BOTH TRACTORS WORK WELL WITH THE 5FT HARROWS WE BORROW. THEY HAVE A FRONT ADJUSTABLE ROW OF CUTTIN DISC AND A REAR ADJUSTABLE ROW OF CUTTIN DISK.

THEY WORK GOOD. EXCEPT FOR IN THICK BERMUDA GRASS

I'VE BEEN SHOPPIN ON CRAIGS LIST FOR MY OWN. THEY ARE USUALLY IN THE 600 DOLLAR RANGE.

I LOOKED  AT TRACTOR SUPPLY TODAY. THEY HAD A 6FT SET. The front row were cutting disc with adjustable angles.
The rear row were smoothin disk with kinda but not really adjustable angles.

So my question's are, long pre question story I know, sorry.
Is the harrows at tractor supply good, fair or poor quality?
If our food plots get plowed for spring and fall plots every year is the cutting disk up front and smoothin disk in back a good idea?
What would the difference be with two rows cutting disk and the ones with cutting front row and smoothin back row be if you were cutting new plots in new hard or grassy ground?

Thanks for any input!!!!!!!!!!
Please add anything I need to know to help me this fall!!!!


----------



## Rackbuster

I have a 6 ft. Taylor Way harrow with my 40 hp ferguson. I personally like the double set of scallop disc as opposed to the smooth on back. You get in rough land or grassy dirt you will appreciate the back row cutting also. I worked on a farm most of my life and we always went with scallop on all. Both sections of mine will adjust to get very aggressive and at times it is needed.


----------



## drawedback

If your looking at the box frame harrow at tractor supply, they look pretty well built, however I havent used one so couldn't tell you for sure. The angle framed harrow is not a good choice, it is very light duty, and probably wouldn't last many years, and definately wouldn't be heavy enough to plow up thick grass. I know your already looking at a substantial investment, but I would suggest you look at buying a sprayer as well if you have a lot of thick grass, like bermuda. I have a 20 foot cutting harrow that won't cut thick bermuda in without several passes. You won't believe how much better you can plow the ground after the grass has been burned off with a good herbicide application. The front cutting disc  on a harrow should break the ground, and let the back disc get in the ground. I have a 12 foot taylor way that I run smooth disc on the rear gangs, and it cuts just as well, the difference is in smoothing, The smooth disc can leave the field smooth as a babies behind.


----------



## sea trout

thanks for the info guys that I will be thinkin and talkin about!!!!!

I love to learn stuff like killin that Bermuda grass before we go over and over and over it with the harrows, thanks very much!!!


----------



## Forest Grump

Wow, you got a little learning curve ahead of you, but that can be a very interesting time.

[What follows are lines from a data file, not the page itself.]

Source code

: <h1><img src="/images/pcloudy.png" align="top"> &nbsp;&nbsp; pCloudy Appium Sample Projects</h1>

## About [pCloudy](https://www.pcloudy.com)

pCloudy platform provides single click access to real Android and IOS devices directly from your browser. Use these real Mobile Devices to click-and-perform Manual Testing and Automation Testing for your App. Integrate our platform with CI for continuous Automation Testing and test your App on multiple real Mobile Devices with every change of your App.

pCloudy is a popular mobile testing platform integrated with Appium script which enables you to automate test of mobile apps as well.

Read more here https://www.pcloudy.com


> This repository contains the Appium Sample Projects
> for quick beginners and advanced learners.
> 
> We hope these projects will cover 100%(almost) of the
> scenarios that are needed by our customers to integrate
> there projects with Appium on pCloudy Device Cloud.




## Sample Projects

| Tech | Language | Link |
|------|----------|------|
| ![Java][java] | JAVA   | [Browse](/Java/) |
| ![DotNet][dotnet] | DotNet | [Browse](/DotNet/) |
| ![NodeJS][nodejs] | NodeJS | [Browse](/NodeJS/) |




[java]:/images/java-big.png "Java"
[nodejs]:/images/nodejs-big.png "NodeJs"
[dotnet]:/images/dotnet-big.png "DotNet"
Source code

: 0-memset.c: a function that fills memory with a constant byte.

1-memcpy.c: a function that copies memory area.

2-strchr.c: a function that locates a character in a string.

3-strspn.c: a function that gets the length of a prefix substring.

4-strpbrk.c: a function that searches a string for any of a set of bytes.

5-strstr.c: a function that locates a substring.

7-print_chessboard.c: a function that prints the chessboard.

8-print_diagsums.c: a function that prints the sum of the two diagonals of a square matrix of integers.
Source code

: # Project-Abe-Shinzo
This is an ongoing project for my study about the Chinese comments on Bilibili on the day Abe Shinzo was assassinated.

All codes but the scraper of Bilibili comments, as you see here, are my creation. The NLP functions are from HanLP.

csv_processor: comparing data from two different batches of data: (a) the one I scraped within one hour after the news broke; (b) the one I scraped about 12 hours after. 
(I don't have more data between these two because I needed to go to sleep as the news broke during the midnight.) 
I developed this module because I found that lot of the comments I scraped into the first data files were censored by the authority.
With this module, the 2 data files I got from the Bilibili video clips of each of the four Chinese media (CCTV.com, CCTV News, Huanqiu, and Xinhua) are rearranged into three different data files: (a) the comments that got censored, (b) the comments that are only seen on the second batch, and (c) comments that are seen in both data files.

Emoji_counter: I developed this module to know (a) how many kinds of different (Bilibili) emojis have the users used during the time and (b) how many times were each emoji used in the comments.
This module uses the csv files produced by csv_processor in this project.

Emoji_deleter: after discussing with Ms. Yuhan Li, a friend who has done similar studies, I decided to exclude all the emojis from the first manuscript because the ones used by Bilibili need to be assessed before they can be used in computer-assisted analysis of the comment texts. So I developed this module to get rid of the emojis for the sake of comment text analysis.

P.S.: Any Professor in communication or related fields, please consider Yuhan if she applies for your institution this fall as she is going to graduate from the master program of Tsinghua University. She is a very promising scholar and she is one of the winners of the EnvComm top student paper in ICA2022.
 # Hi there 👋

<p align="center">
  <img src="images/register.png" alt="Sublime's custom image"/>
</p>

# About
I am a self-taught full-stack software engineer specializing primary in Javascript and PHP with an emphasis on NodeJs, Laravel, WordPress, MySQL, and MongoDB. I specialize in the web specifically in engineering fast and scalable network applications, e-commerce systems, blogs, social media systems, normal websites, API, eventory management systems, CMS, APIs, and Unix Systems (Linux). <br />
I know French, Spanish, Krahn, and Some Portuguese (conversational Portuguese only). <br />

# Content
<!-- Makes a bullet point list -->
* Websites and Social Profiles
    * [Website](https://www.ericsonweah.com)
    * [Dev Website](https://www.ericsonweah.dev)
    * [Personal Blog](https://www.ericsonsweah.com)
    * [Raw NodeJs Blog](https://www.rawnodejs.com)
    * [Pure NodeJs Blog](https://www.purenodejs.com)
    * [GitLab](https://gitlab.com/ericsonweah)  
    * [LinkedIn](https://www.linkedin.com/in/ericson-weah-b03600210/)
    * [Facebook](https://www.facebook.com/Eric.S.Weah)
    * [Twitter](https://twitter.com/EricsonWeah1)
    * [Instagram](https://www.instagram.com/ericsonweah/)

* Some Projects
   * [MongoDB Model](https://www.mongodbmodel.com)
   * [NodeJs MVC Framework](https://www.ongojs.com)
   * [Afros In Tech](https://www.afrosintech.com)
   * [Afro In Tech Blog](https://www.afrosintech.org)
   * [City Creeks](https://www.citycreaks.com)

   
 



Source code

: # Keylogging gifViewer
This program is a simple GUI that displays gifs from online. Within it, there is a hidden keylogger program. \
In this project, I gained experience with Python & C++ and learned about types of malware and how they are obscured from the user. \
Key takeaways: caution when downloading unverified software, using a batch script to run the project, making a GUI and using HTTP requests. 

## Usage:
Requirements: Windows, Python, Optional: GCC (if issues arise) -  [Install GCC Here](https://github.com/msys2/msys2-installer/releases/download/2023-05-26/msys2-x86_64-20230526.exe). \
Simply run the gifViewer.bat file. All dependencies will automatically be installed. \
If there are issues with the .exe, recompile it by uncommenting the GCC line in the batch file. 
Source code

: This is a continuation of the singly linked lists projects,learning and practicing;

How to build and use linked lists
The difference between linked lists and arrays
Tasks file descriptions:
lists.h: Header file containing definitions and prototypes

TSC harrows: OK, not a bad choice for a starter set, tend to rust, decent angle adjustments, can buy them early & trade up later if you wish. Better always to buy American; but it costs more. Look for auctions, lurk on www.tractorbynet.com; learn, learn, learn. You will get a smoother result with notched front, smooth rear: TSC has that set up, but notched front & rear will work too. 

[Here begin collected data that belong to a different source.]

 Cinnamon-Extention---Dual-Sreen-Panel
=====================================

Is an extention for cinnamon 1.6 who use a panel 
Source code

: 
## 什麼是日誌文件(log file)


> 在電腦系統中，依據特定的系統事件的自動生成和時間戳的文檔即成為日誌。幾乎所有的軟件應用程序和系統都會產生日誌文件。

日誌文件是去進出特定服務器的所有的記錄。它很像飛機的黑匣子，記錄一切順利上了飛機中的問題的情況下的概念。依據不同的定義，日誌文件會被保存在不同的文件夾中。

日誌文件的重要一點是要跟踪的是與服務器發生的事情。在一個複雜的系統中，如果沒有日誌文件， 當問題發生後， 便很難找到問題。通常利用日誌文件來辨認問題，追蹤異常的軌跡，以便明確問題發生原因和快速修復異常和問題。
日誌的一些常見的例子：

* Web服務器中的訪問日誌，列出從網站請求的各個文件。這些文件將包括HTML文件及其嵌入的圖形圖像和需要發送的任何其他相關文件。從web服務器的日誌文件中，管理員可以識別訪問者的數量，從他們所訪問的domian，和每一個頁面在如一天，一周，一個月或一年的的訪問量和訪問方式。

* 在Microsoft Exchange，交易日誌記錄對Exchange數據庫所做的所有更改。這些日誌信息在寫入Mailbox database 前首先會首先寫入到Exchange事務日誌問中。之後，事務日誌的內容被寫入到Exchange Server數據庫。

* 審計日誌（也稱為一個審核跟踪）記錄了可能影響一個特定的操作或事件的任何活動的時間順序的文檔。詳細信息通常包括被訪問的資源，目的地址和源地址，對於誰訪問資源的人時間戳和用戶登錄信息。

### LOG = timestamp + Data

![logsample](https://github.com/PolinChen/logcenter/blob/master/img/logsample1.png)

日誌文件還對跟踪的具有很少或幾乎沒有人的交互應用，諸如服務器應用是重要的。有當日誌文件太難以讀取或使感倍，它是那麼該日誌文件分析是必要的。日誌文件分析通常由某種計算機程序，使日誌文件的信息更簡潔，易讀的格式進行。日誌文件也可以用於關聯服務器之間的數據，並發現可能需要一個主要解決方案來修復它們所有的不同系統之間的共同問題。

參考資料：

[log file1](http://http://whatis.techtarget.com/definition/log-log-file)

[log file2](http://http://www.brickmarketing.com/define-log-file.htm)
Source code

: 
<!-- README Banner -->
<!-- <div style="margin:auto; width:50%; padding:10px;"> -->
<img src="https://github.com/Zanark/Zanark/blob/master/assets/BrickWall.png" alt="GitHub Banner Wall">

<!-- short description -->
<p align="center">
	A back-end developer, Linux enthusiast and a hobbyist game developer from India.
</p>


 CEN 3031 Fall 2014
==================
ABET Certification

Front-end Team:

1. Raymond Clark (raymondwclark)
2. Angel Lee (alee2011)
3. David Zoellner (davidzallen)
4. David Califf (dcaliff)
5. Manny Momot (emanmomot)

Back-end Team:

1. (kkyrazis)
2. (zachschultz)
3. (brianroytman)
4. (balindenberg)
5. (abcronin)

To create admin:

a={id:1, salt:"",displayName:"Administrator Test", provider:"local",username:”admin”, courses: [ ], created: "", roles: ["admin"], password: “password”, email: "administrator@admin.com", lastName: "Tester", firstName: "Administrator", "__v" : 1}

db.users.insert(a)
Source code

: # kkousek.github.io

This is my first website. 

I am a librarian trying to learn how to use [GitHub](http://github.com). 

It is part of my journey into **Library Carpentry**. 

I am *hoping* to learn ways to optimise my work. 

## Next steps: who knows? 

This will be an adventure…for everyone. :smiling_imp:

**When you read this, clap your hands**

Nothing harrows grass, Brother: grass was the reason John Deere developed the plow! Little advice: Kill the grass with roundup or clethodim, 2-4 weeks before you harrow.

Angle determines aggressiveness of your disk; start with steep angles, back gangs 1 setting less than front; then straighten the Rear gangs to smooth. You MUST have a drag behind the harrow, or your result will look like crud. 

Something else: one of the most important things is WEIGHT: you need box beam construction, don't buy angle iron harrows: they will dance across the surface & you'll never get a decent seedbed.

I would buy the Kubota if you can afford it: there is a reason Kioti & Mahindras are vastly cheaper: if you rarely or lightly use them you may never know it.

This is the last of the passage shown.